Artistic interpretation of a confocal 3D reconstruction of a pancreatic islet highlighting the complexity of this micro-organ with intricate interactions among the endocrine cells, blood vessels, and nerves. Depicted in yellow are beta cells, in cyan alpha cells, in magenta delta cells, in red blood vessels, and in white nerves. The depiction is based on a prototypical rodent islet with a core of beta cells (accounting for up to 90% of the islet endocrine cells) and with alpha and delta cells in the mantle.

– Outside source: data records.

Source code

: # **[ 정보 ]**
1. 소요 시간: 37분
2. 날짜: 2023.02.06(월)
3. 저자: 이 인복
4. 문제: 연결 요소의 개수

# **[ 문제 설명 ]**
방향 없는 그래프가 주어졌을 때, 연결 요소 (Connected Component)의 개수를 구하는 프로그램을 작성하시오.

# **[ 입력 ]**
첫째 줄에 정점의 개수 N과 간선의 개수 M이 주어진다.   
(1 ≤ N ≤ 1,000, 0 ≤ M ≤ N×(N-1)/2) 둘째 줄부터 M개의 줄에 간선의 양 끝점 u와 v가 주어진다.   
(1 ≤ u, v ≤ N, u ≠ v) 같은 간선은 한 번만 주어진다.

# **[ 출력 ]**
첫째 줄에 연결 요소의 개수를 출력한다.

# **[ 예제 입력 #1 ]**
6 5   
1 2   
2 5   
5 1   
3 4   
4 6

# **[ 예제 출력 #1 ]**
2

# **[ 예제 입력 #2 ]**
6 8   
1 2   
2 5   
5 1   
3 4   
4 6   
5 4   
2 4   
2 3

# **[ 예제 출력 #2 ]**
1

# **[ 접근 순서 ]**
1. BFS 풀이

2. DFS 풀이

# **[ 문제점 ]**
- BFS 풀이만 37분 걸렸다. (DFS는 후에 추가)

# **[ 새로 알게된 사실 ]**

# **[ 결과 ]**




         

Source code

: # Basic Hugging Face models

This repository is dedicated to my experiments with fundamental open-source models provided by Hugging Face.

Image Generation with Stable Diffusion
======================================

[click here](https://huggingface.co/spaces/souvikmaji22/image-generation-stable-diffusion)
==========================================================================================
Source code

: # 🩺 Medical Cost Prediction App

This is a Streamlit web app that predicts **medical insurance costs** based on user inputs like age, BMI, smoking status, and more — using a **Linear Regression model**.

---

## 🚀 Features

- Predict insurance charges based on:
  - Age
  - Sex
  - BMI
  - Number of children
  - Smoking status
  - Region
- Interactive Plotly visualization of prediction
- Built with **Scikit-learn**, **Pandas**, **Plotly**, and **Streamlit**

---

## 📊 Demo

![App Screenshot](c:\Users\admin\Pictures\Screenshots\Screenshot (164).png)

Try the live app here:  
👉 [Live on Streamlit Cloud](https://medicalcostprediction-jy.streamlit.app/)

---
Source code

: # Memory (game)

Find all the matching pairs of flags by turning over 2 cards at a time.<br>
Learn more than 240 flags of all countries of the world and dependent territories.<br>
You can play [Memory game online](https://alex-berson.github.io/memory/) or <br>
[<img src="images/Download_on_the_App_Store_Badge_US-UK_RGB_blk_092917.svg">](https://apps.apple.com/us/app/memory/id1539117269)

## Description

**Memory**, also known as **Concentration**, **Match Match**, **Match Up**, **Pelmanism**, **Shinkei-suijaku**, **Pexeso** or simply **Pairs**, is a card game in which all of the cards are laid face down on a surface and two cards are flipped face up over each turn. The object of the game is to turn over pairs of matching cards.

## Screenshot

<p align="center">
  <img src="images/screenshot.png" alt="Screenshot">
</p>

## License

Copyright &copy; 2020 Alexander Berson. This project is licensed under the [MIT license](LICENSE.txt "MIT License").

The fact that the islets of Langerhans constitute entire micro-organs has been taken advantage of not only in basic research but also in the clinic with regard to islet transplantation. In basic research, it is important to understand endocrine cell to cell interactions as well as endocrine cell interactions with blood vessel endothelial cells and nerves. These interactions form the basis for activation of distinct signaling networks that will then lead to the activation of respective cells. Information obtained from such micro-organ studies in the living organism is fundamental to our abilities to identify novel druggable targets and drugs that interact with these targets for treatment of diabetes. In transplantation of pancreatic islets to patients with type 1 diabetes, the relative ease by which the islets can be isolated and injected into the recipient is an important consideration when embarking on islet transplantation as a clinical procedure to treat diabetes. Since the pancreatic islet constitutes an entire micro-organ, it will actively contribute to its own engraftment (e.g., vascularization) and start to function after transplantation to its new site. These transplanted islets have the capacity to replace the endogenous endocrine pancreas and thereby regulate glucose homeostasis.

Although there is a lot of promise in islet transplantation as a clinical procedure to cure diabetes, there is still a number of problems that need be solved prior to this procedure reaching its full therapeutic potential. Many of these problems relate to the immunological reactions both in terms of allogeneic rejection and recurrence of autoimmunity, lack of high-quality islet micro-organs for transplantation and inappropriate locations for islet transplantation.

Moving forward, it should be emphasized that each islet on its own constitutes a well-functioning entire organ and should be viewed as such when considering islet transplantation as a routine treatment strategy to help patients with severe diabetes. Hence, there is no reason that islet transplantation should be governed by rules and regulations other than organ transplantation in general.